-- Opening Marker --

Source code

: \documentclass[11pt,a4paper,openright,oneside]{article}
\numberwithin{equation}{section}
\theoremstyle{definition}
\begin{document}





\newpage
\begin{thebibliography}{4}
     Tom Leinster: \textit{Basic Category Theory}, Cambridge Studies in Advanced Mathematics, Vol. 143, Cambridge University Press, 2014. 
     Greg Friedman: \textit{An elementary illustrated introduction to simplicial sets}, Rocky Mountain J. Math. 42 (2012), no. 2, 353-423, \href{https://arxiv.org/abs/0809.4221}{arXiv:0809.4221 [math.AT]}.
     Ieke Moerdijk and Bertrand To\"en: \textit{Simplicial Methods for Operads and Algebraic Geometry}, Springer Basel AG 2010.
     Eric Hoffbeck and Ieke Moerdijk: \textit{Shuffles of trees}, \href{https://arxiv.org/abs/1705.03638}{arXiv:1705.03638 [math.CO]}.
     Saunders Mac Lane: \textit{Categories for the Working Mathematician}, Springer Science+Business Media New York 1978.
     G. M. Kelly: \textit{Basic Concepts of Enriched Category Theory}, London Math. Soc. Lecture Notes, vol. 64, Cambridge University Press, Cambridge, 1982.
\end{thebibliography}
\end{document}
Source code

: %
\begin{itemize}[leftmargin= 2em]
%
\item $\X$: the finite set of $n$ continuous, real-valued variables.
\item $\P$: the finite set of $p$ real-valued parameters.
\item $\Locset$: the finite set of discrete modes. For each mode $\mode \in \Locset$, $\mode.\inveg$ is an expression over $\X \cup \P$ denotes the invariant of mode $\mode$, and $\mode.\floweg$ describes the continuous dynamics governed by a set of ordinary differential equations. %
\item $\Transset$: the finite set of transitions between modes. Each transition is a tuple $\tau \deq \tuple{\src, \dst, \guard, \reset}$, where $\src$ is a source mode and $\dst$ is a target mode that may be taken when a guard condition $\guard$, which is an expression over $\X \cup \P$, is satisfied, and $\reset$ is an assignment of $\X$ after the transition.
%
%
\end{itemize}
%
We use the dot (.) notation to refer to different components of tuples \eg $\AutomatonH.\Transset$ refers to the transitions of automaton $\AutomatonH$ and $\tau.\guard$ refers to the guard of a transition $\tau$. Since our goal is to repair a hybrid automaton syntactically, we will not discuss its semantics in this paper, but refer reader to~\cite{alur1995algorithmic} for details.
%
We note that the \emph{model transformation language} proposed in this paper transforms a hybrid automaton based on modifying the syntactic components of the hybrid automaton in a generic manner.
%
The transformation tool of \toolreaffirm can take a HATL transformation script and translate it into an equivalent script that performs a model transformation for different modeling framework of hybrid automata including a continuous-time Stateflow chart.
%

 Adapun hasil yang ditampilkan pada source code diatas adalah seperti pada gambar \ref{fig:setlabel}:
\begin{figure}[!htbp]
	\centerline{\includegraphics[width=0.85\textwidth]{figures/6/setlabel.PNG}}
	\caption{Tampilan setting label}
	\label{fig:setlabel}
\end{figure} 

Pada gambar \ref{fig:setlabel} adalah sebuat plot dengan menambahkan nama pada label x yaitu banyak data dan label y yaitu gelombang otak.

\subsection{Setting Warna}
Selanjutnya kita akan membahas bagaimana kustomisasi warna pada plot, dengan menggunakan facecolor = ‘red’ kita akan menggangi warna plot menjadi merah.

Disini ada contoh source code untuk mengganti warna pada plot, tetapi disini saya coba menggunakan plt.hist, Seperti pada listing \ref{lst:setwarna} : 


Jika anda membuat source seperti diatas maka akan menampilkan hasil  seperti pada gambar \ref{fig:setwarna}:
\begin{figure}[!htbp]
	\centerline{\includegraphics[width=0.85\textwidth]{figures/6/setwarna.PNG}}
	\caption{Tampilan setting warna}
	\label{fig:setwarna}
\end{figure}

-- Closing Marker --

WHAT YOU SHOULD DO: Retype the material above in full, with nothing altered.

TASK RESPONSE:
Source code

: \documentclass[11pt,a4paper,openright,oneside]{article}
\numberwithin{equation}{section}
\theoremstyle{definition}
\begin{document}





\newpage
\begin{thebibliography}{4}
     Tom Leinster: \textit{Basic Category Theory}, Cambridge Studies in Advanced Mathematics, Vol. 143, Cambridge University Press, 2014. 
     Greg Friedman: \textit{An elementary illustrated introduction to simplicial sets}, Rocky Mountain J. Math. 42 (2012), no. 2, 353-423, \href{https://arxiv.org/abs/0809.4221}{arXiv:0809.4221 [math.AT]}.
     Ieke Moerdijk and Bertrand To\"en: \textit{Simplicial Methods for Operads and Algebraic Geometry}, Springer Basel AG 2010.
     Eric Hoffbeck and Ieke Moerdijk: \textit{Shuffles of trees}, \href{https://arxiv.org/abs/1705.03638}{arXiv:1705.03638 [math.CO]}.
     Saunders Mac Lane: \textit{Categories for the Working Mathematician}, Springer Science+Business Media New York 1978.
     G. M. Kelly: \textit{Basic Concepts of Enriched Category Theory}, London Math. Soc. Lecture Notes, vol. 64, Cambridge University Press, Cambridge, 1982.
\end{thebibliography}
\end{document}
Source code

: %
\begin{itemize}[leftmargin= 2em]
%
\item $\X$: the finite set of $n$ continuous, real-valued variables.
\item $\P$: the finite set of $p$ real-valued parameters.
\item $\Locset$: the finite set of discrete modes. For each mode $\mode \in \Locset$, $\mode.\inveg$ is an expression over $\X \cup \P$ denotes the invariant of mode $\mode$, and $\mode.\floweg$ describes the continuous dynamics governed by a set of ordinary differential equations. %
\item $\Transset$: the finite set of transitions between modes. Each transition is a tuple $\tau \deq \tuple{\src, \dst, \guard, \reset}$, where $\src$ is a source mode and $\dst$ is a target mode that may be taken when a guard condition $\guard$, which is an expression over $\X \cup \P$, is satisfied, and $\reset$ is an assignment of $\X$ after the transition.
%
%
\end{itemize}
%
We use the dot (.) notation to refer to different components of tuples \eg $\AutomatonH.\Transset$ refers to the transitions of automaton $\AutomatonH$ and $\tau.\guard$ refers to the guard of a transition $\tau$. Since our goal is to repair a hybrid automaton syntactically, we will not discuss its semantics in this paper, but refer reader to~\cite{alur1995algorithmic} for details.
%
We note that the \emph{model transformation language} proposed in this paper transforms a hybrid automaton based on modifying the syntactic components of the hybrid automaton in a generic manner.
%
The transformation tool of \toolreaffirm can take a HATL transformation script and translate it into an equivalent script that performs a model transformation for different modeling framework of hybrid automata including a continuous-time Stateflow chart.
%

 Adapun hasil yang ditampilkan pada source code diatas adalah seperti pada gambar \ref{fig:setlabel}:
\begin{figure}[!htbp]
	\centerline{\includegraphics[width=0.85\textwidth]{figures/6/setlabel.PNG}}
	\caption{Tampilan setting label}
	\label{fig:setlabel}
\end{figure} 

Pada gambar \ref{fig:setlabel} adalah sebuat plot dengan menambahkan nama pada label x yaitu banyak data dan label y yaitu gelombang otak.

\subsection{Setting Warna}
Selanjutnya kita akan membahas bagaimana kustomisasi warna pada plot, dengan menggunakan facecolor = ‘red’ kita akan menggangi warna plot menjadi merah.

Disini ada contoh source code untuk mengganti warna pada plot, tetapi disini saya coba menggunakan plt.hist, Seperti pada listing \ref{lst:setwarna} : 


Jika anda membuat source seperti diatas maka akan menampilkan hasil  seperti pada gambar \ref{fig:setwarna}:
\begin{figure}[!htbp]
	\centerline{\includegraphics[width=0.85\textwidth]{figures/6/setwarna.PNG}}
	\caption{Tampilan setting warna}
	\label{fig:setwarna}
\end{figure}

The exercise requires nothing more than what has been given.